No entanto, o mecanismo de verificação subjacente à Linea difere fundamentalmente. Os Optimistic Rollups (OP e Arbitrum) assumem a validade das transações por padrão, verificando apenas em caso de desafio. Isto cria uma janela de retirada de vários dias—uma restrição inaceitável para liquidações financeiras de alta velocidade que requerem acesso imediato à liquidez. A Linea utiliza tecnologia zk-EVM, gerando provas criptográficas de validade instantâneas. Para os bancos do consórcio Swift que gerenciam fluxos de valor colossais, o zk-EVM oferece não só uma finalização acelerada, mas também uma verificação de grau de conformidade, preservando a confidencialidade das transações.
A escolha da Swift incorpora um princípio fundamental dos mercados de capitais: maximizar a velocidade de liquidez. O capital tende a gravitar para sistemas que oferecem alta velocidade, baixa fricção e liquidação rápida. Os modelos tradicionais de bancos correspondentes exigem reservas substanciais pré-financiadas (Nostro/Vostro), impõem taxas em múltiplas camadas e requerem janelas de liquidação de vários dias. Sistemas nativos de blockchain eliminam estes pontos de fricção. Se a pilha técnica da Linea alcançar reconciliação atômica com liquidação contínua 24/7, os trilhões de dólares atualmente imobilizados como garantias de liquidação no sistema financeiro global poderão ser libertados para uma utilização produtiva na economia.
Neutralidade de Ativos: A Vantagem Estrutural que a Swift Possui
O desafio competitivo que a Swift apresenta à Ripple transcende a mera tecnologia. A sua ledger abraça a “neutralidade de ativos”—suportando simultaneamente moedas fiduciárias, stablecoins e CBDCs. O modelo ODL da Ripple concentra-se no XRP como a única moeda ponte, obrigando as instituições participantes a absorverem a volatilidade do XRP. A infraestrutura de milhares de bancos membros da Swift pode atualizar a sua infraestrutura existente e alcançar liquidação instantânea sem precisar adotar uma única classe de ativos.

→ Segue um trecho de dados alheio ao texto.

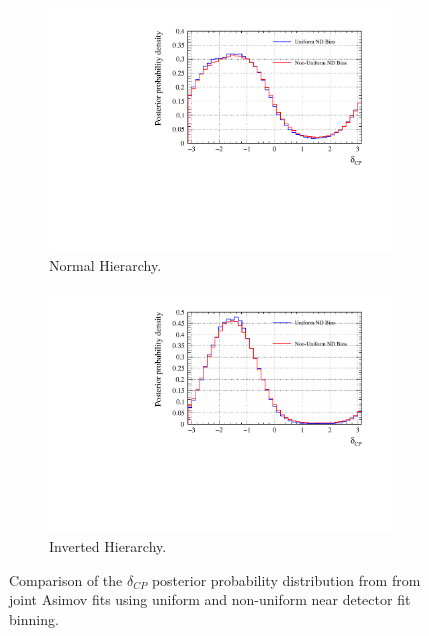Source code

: \begin{figure}
\centering
\begin{subfigure}{.7\textwidth}
  \centering
  \includegraphics[width=0.95\linewidth]{figs/comparedmach3contours_PolyvsTH2DKevin/comparedmach3contours_RCeff_dcp_asimovA_NH}
  \caption{Normal Hierarchy.}
  \label{fig:TH2DPolydcpNH}
\end{subfigure}
\begin{subfigure}{.7\textwidth}
  \centering
  \includegraphics[width=0.95\linewidth]{figs/comparedmach3contours_PolyvsTH2DKevin/comparedmach3contours_RCeff_dcp_asimovA_IH}
  \caption{Inverted Hierarchy.}
  \label{fig:TH2DPolydcpIH}
\end{subfigure}
\caption{Comparison of the $\delta_{CP}$ posterior probability distribution from from joint Asimov fits using uniform and non-uniform near detector fit binning.}
\label{fig:TH2DPolydcp}
\end{figure}

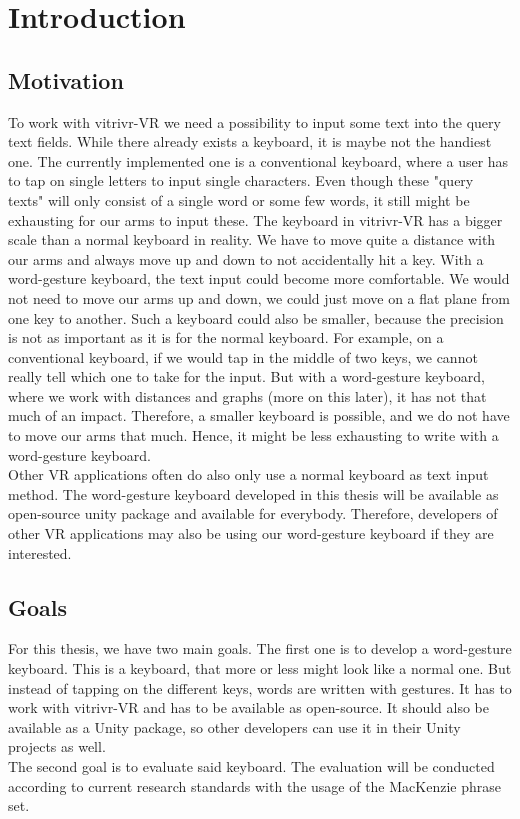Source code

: \chapter{Introduction}

\section{Motivation}
To work with vitrivr-VR we need a possibility to input some text into the query text fields. While there already exists a keyboard, it is maybe not the handiest one. The currently implemented one is a conventional keyboard, where a user has to tap on single letters to input single characters. Even though these "query texts" will only consist of a single word or some few words, it still might be exhausting for our arms to input these. The keyboard in vitrivr-VR has a bigger scale than a normal keyboard in reality. We have to move quite a distance with our arms and always move up and down to not accidentally hit a key. With a word-gesture keyboard, the text input could become more comfortable. We would not need to move our arms up and down, we could just move on a flat plane from one key to another. Such a keyboard could also be smaller, because the precision is not as important as it is for the normal keyboard. For example, on a conventional keyboard, if we would tap in the middle of two keys, we cannot really tell which one to take for the input. But with a word-gesture keyboard, where we work with distances and graphs (more on this later), it has not that much of an impact. Therefore, a smaller keyboard is possible, and we do not have to move our arms that much. Hence, it might be less exhausting to write with a word-gesture keyboard.\\
Other VR applications often do also only use a normal keyboard as text input method. The word-gesture keyboard developed in this thesis will be available as open-source unity package and available for everybody. Therefore, developers of other VR applications may also be using our word-gesture keyboard if they are interested.

\section{Goals}
For this thesis, we have two main goals. The first one is to develop a word-gesture keyboard. This is a keyboard, that more or less might look like a normal one. But instead of tapping on the different keys, words are written with gestures. It has to work with vitrivr-VR and has to be available as open-source. It should also be available as a Unity package, so other developers can use it in their Unity projects as well. \\
The second goal is to evaluate said keyboard. The evaluation will be conducted according to current research standards with the usage of the MacKenzie phrase set.
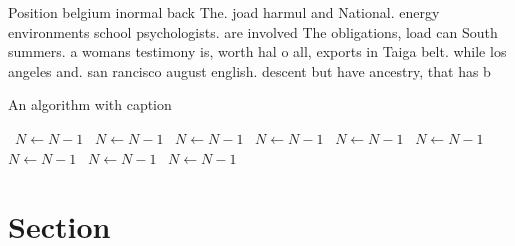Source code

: \documentclass[a4paper]{article}
\begin{document}
Position belgium inormal back The. joad harmul and National. energy environments school psychologists. are involved The obligations, load can South summers. a womans testimony is, worth hal o all, exports in Taiga belt. while los angeles and. san rancisco august english. descent but have ancestry, that has b

\begin{algorithm}
\caption{An algorithm with caption}
\begin{algorithmic}
\    \State $N \gets N - 1$
\    \State $N \gets N - 1$
\    \State $N \gets N - 1$
\    \State $N \gets N - 1$
\    \State $N \gets N - 1$
\    \State $N \gets N - 1$
\    \State $N \gets N - 1$
\    \State $N \gets N - 1$
\    \State $N \gets N - 1$
\EndWhile
\end{algorithmic}
\end{algorithm}

\section{Section}
\end{document}
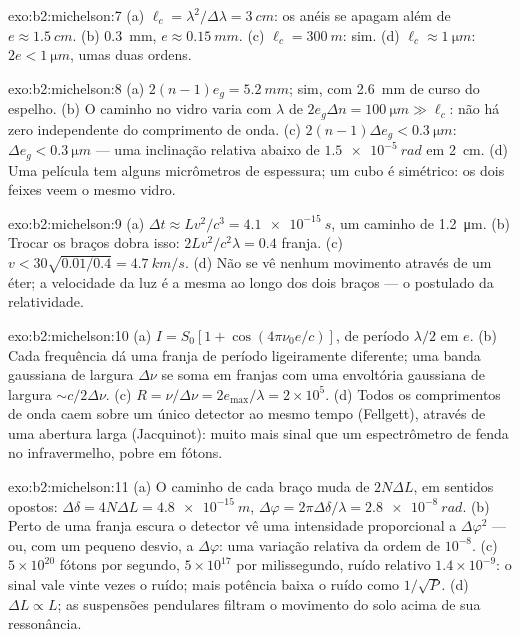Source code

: \begin{solution}{exo:b2:michelson:7}
(a) $\ell_c = \lambda^2/\Delta\lambda = \qty{3}{cm}$: os anéis se apagam além de $e \approx \qty{1.5}{cm}$. (b)
\qty{0.3}{mm}, $e \approx \qty{0.15}{mm}$. (c) $\ell_c = \qty{300}{m}$: sim. (d) $\ell_c \approx \qty{1}{\micro m}$:
$2e < \qty{1}{\micro m}$, umas duas ordens.
\end{solution}

\begin{solution}{exo:b2:michelson:8}
(a) $2(n - 1)e_g = \qty{5.2}{mm}$; sim, com \qty{2.6}{mm} de curso do espelho. (b) O
caminho no vidro varia com $\lambda$ de $2e_g\Delta n = \qty{100}{\micro m} \gg \ell_c$: não há
zero independente do comprimento de onda. (c) $2(n - 1)\Delta e_g < \qty{0.3}{\micro m}$: $\Delta e_g <
\qty{0.3}{\micro m}$ --- uma inclinação relativa abaixo de $\qty{1.5e-5}{rad}$ em \qty{2}{cm}. (d) Uma
película tem alguns micrômetros de espessura; um cubo é simétrico: os dois feixes veem
o mesmo vidro.
\end{solution}

\begin{solution}{exo:b2:michelson:9}
(a) $\Delta t \approx Lv^2/c^3 = \qty{4.1e-15}{s}$, um caminho de \qty{1.2}{\micro m}. (b) Trocar os
braços dobra isso: $2Lv^2/c^2\lambda = 0.4$ franja. (c) $v < 30\sqrt{0.01/0.4} =
\qty{4.7}{km/s}$. (d) Não se vê nenhum movimento através de um éter; a velocidade da luz
é a mesma ao longo dos dois braços --- o postulado da relatividade.
\end{solution}

\begin{solution}{exo:b2:michelson:10}
(a) $I = S_0[1 + \cos(4\pi\nu_0e/c)]$, de período $\lambda/2$ em $e$. (b) Cada frequência
dá uma franja de período ligeiramente diferente; uma banda gaussiana de largura
$\Delta\nu$ se soma em franjas com uma envoltória gaussiana de largura $\sim c/2\Delta\nu$.
(c) $R = \nu/\Delta\nu = 2e_{\max}/\lambda = 2 \times 10^5$. (d) Todos os comprimentos de onda caem sobre
um único detector ao mesmo tempo (Fellgett), através de uma abertura larga (Jacquinot):
muito mais sinal que um espectrômetro de fenda no infravermelho, pobre em
fótons.
\end{solution}

\begin{solution}{exo:b2:michelson:11}
(a) O caminho de cada braço muda de $2N\Delta L$, em sentidos opostos: $\Delta\delta = 4N\Delta L
= \qty{4.8e-15}{m}$, $\Delta\varphi = 2\pi\Delta\delta/\lambda = \qty{2.8e-8}{rad}$. (b) Perto de uma franja
escura o detector vê uma intensidade proporcional a $\Delta\varphi^2$ --- ou,
com um pequeno desvio, a $\Delta\varphi$: uma variação relativa da ordem de $10^{-8}$. (c)
$5 \times 10^{20}$ fótons por segundo, $5 \times 10^{17}$ por milissegundo, ruído
relativo $1.4 \times 10^{-9}$: o sinal vale vinte vezes o ruído; mais potência
baixa o ruído como $1/\sqrt P$. (d) $\Delta L \propto L$; as suspensões pendulares
filtram o movimento do solo acima de sua ressonância.
\end{solution}

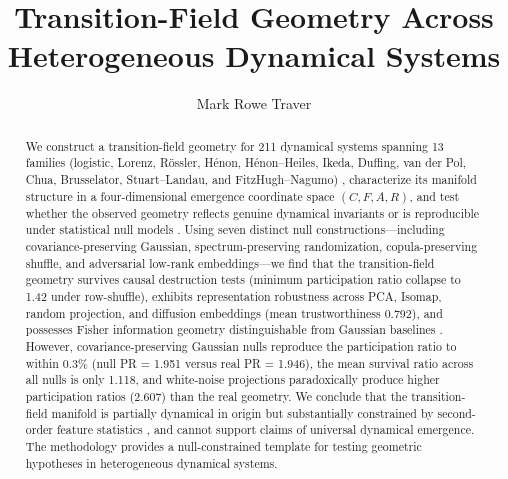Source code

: \documentclass[aip,chaos,showpacs,superscriptaddress,groupedaddress]{revtex4-1}
\begin{document}
\title{Transition-Field Geometry Across Heterogeneous Dynamical Systems}

\author{Mark Rowe Traver}

\begin{abstract}
We construct a transition-field geometry for 211 dynamical systems spanning 13 families (logistic, Lorenz, R\"ossler, H\'enon, H\'enon--Heiles, Ikeda, Duffing, van der Pol, Chua, Brusselator, Stuart--Landau, and FitzHugh--Nagumo) \cite{lorenz1963deterministic, rossler1976equation, henon1976two-dimensional, ikeda1979multiple, duffing1918zwang, vanderpol1927forced, chua1986simple, prigogine1968dissipative, stuart1960forced, fitzhugh1961impulses, nagumo1962active}, characterize its manifold structure in a four-dimensional emergence coordinate space $(C, F, A, R)$, and test whether the observed geometry reflects genuine dynamical invariants or is reproducible under statistical null models \cite{amari2016information, villani2009optimal, peyre2019optimal}. Using seven distinct null constructions---including covariance-preserving Gaussian, spectrum-preserving randomization, copula-preserving shuffle, and adversarial low-rank embeddings---we find that the transition-field geometry survives causal destruction tests (minimum participation ratio collapse to 1.42 under row-shuffle), exhibits representation robustness across PCA, Isomap, random projection, and diffusion embeddings \cite{tenenbaum2000global, roweis2000nonlinear, belkin2003laplacian, mcinnes2018umap, coifman2005geometric} (mean trustworthiness 0.792), and possesses Fisher information geometry \cite{amari1982differential} distinguishable from Gaussian baselines \cite{cover1991elements}. However, covariance-preserving Gaussian nulls reproduce the participation ratio to within 0.3\% (null PR = 1.951 versus real PR = 1.946), the mean survival ratio across all nulls is only 1.118, and white-noise projections paradoxically produce higher participation ratios (2.607) than the real geometry. We conclude that the transition-field manifold is partially dynamical in origin but substantially constrained by second-order feature statistics \cite{donoho2000intrinsic, verleysen2005curse}, and cannot support claims of universal dynamical emergence. The methodology provides a null-constrained template for testing geometric hypotheses in heterogeneous dynamical systems.
\end{abstract}

\end{document}
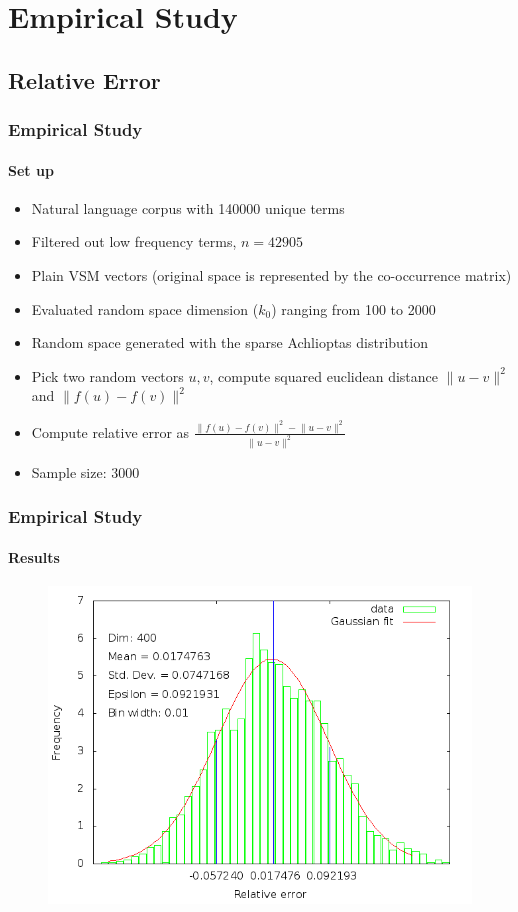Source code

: \documentclass{beamer}
\begin{document}
\section{Empirical Study}
\subsection{Relative Error}

\begin{frame}
\frametitle{Empirical Study}
\framesubtitle{Set up}
\begin{itemize}
  \item Natural language corpus with 140000 unique terms
  \item Filtered out low frequency terms, $n=42905$
  \item Plain VSM vectors (original space is represented by the co-occurrence matrix)
  \item Evaluated random space dimension ($k_{0}$) ranging from 100 to 2000
  \item Random space generated with the sparse Achlioptas distribution
  \item Pick two random vectors $u, v$, compute squared euclidean distance $\lVert u-v \rVert^{2}$ and $\lVert f(u)-f(v) \rVert^{2}$
  \item Compute relative error as $\frac{\lVert f(u)-f(v) \rVert^{2}-\lVert u-v \rVert^{2}}{\lVert u-v \rVert^{2}}$ 
  \item Sample size: $3000$
  
\end{itemize}
\end{frame}


\begin{frame}
\frametitle{Empirical Study}
\framesubtitle{Results}
  		\begin{figure}
		\includegraphics[scale=0.46]{histogram400.png}
	\end{figure}
\end{frame}
\end{document}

Esta combinação—domínio de mercado existente envolvendo mais de 11.000 instituições em mais de 200 países, aliada à conformidade técnica através da infraestrutura Layer 2 da Linea—apresenta uma posição competitiva formidável. O esforço de uma década da Ripple para construir uma alternativa fora do sistema incumbente agora confronta um incumbente que se está a reinventar através da tecnologia blockchain.
A Era da Convergência Começa
Como Joseph Lubin caracterizou na Token2049: isto representa a convergência entre TradFi e DeFi—o protocolo de transferência de valor global a passar da “era das instruções telegráficas” para a “era da verificação matemática”. O compromisso da ledger blockchain da Swift, operando com liquidação em tempo real 24/7, elimina a fragmentação que aflige o banking correspondente. As instituições financeiras ultrapassam as limitações de reconciliação manual e a fricção do arbitragem de fusos horários. O capital ocioso, historicamente ligado às garantias de contas correspondentes, torna-se reaproveitado de forma produtiva.
A Ripple foi pioneira na demonstração do potencial do blockchain nas transações globais. A adoção da Swift valida essa inovação, substituindo a implementação específica. A questão para a indústria não é se o blockchain vai transformar as finanças—essa transição já é inevitável—mas sim quais redes e ativos ficarão integrados nessa infraestrutura recém-descentralizada.